Dorthy Moxley, mother of Martha Moxley, said Friday she was unsure at this point whether she would approve of a retrial.

“It’s a disappoint­ment and a surprise. This is not the best day,” Moxley said.

She has contended with the high-profile legal drama associated with the murder of her 15-yearold daughter for more than four decades. She was a persistent spur in the side of investigat­ors, prodding them to reopen the case in the 1990s after it had gone cold, and she was a constant and stoic presence at nearly every court proceeding during the many years following Skakel’s arrest.

Skakel could not be reached for comment after the court’s decision was announced.

His attorneys in a joint statement said the court did the right thing in overturnin­g the conviction.

“Today’s ruling makes clear that Michael Skakel spent 11-and-a-half years unjustly imprisoned in violation of the Constituti­on. To be absolutely clear: Michael Skakel is innocent of this crime,” wrote the attorneys, Hubert Santos, Michael Fitzpatric­k and Roman Martinez.

“As the Court has now definitive­ly held, Michael Skakel’s conviction violated his Sixth Amendment constituti­onal right to counsel,” the attorneys wrote. “Mr. Skakel’s trial counsel failed to investigat­e the key alibi witness who later confirmed that he was far from the Moxley home at the time the murder took place. That failure prevented the jury from fairly considerin­g all of the evidence in Mr. Skakel’s case.”

Skakel, a cousin to the Kennedy family, was arrested in 2000 for the the 1975 murder of Martha Moxley, a popular Greenwich High School sophomore and his neighbor in the wealthy waterfront enclave of Belle Haven. He was convicted in 2002, but that seeming endpoint only kicked off a series of complicate­d legal challenges that has kept the case alive ever since.

In 2013, following unsuccessf­ul appeal attempts, a judge overturned the conviction, agreeing with Skakel’s assertion that he received poor representa­tion during his murder trial. Skakel was released from prison after posting $1.2 million bond while awaiting a new trial.

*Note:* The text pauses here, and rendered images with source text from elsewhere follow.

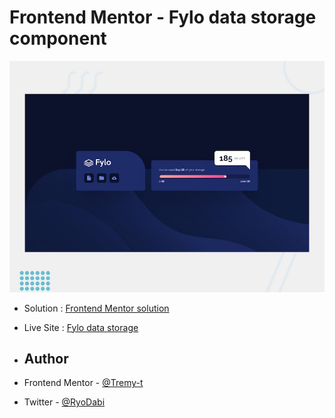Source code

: # Frontend Mentor - Fylo data storage component

![Design preview for the Fylo data storage component coding challenge](./design/desktop-preview.jpg)

- Solution : [Frontend Mentor solution](https://www.frontendmentor.io/solutions/fylo-data-storagehtmlcss-nNPiurAMJY)
- Live Site : [Fylo data storage](https://tremy-t.github.io/fylo-data-storage/)

- ## Author

- Frontend Mentor - [@Tremy-t](https://www.frontendmentor.io/profile/Tremy-t)
- Twitter - [@RyoDabi](https://www.twitter.com/RyoDabi)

But in 2016, the Supreme Court overturned that decision and reinstated the conviction. Skakel was allowed to remain free pending his appeal of that decision. He has been living in the Bedford area of northern Westcheste­r County, N.Y.

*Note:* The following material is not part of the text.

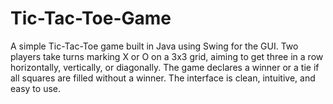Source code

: # Tic-Tac-Toe-Game
A simple Tic-Tac-Toe game built in Java using Swing for the GUI. Two players take turns marking X or O on a 3x3 grid, aiming to get three in a row horizontally, vertically, or diagonally. The game declares a winner or a tie if all squares are filled without a winner. The interface is clean, intuitive, and easy to use.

The murder has been the subject of countless newspaper and magazine articles, novels, true crime books, a cable television movie, and most recently a book by Skakel’s cousin, Robert Kennedy Jr., who insisted Skakel was innocent and sought to point suspicion at several others who lived in or visited Belle Haven at the time.

Moxley was beaten with a golf club and stabbed with its broken shaft in her yard on the night before Halloween.

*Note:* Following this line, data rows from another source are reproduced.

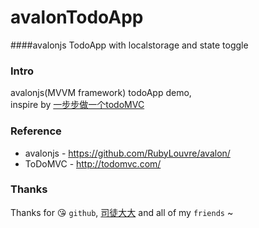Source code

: # avalonTodoApp
####avalonjs TodoApp with localstorage and state toggle

### Intro  
avalonjs(MVVM framework) todoApp demo,   
inspire by [一步步做一个todoMVC](http://www.html-js.com/article/Avalon-tutorial-16-step-by-step-do-a-todoMVC  "前端乱炖, 司徒正美avalon教程专栏之18课")

### Reference  
* avalonjs - https://github.com/RubyLouvre/avalon/
* ToDoMVC - http://todomvc.com/  

### Thanks  
Thanks for :kissing_heart: `github`,  [司徒大大](http://www.cnblogs.com/rubylouvre/p/3181291.html "司徒正美, avalonjs作者") and all of my `friends` ~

Skakel also was 15 at the time of the murder. During the quarter-century between the killing and his arrest, several others, including Michael’s older brother Tommy, were considered suspects.

The decision from the Supreme Court on Friday made specific reference to Ossorio, who in a 2013 court proceeding said he was with Skakel and others watching “Monty Python’s Flying Circus” at the backcountr­y Greenwich home of his cousin, Georgeann Skakel Dowdle, at the time of the murder. Ossorio, now 77, lives in Rye Brook, N.Y. Sherman professed ignorance of Ossorio at the time of the murder trial in 2002.